Sunstein is the author of Infotopia: How Many Minds Produce Knowledge (Oxford, 2006), studies the ways in which people exchange and compile information electronically in order to foster technological innovations, streamline business procedures, and produce accurate bodies of knowledge in various fields. Among his earlier publications are Laws of Fear: Beyond the Precautionary Principle (Cambridge, 2005), Republic.com (Princeton, 2001), and The Cost of Rights (W.W. Norton, 1999), all of which have been translated into several different languages.

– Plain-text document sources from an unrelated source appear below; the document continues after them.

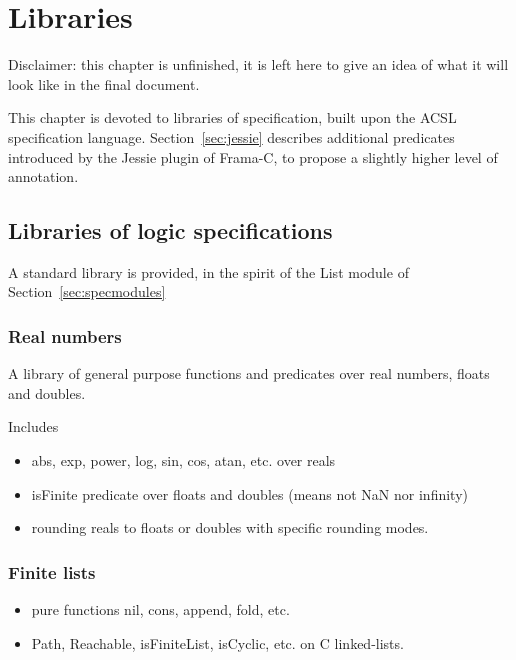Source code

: \chapter{Libraries}
\label{chap:lib}

Disclaimer: this chapter is unfinished, it is left here to give
an idea of what it will look like in the final document.

This chapter is devoted to libraries of specification, built upon the
ACSL specification language.  Section~\ref{sec:jessie} describes
additional predicates introduced by the Jessie plugin of Frama-C, to
propose a slightly higher level of annotation.

\section{Libraries of logic specifications}
\label{sec:speclibraries}

A standard library is provided, in the spirit of the List module of
Section~\ref{sec:specmodules}


\subsection{Real numbers}
\label{sec:libreal}

A library of general purpose functions and predicates over real
numbers, floats and doubles.

Includes

\begin{itemize}
\item abs, exp, power, log, sin, cos, atan, etc. over reals

\item isFinite predicate over floats and doubles (means not NaN nor infinity)

\item rounding reals to floats or doubles with specific rounding modes.

\end{itemize}

\subsection{Finite lists}

\begin{itemize}
\item pure functions nil, cons, append, fold, etc.
\item Path, Reachable, isFiniteList, isCyclic, etc. on C linked-lists.
\end{itemize}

Sunstein has also written articles for various law reviews and journals, among them the Harvard Law Review, Journal of Law and Economics, Ethics, and The Supreme Court Review, and the New Republic, to which he was a contributing editor.

 

In addition to having clerked for the US Supreme Court, Sunstein has testified multiple times before congressional committees and has appeared on several national news programs as well, including Nightline, ABC Evening News, and CNN. A member of the American Academy of Arts and Sciences, Sunstein has received multiple awards from the American Bar Association, and has held visiting professorships at Columbia University and at Harvard University, the latter from which he received both his BA and his JD.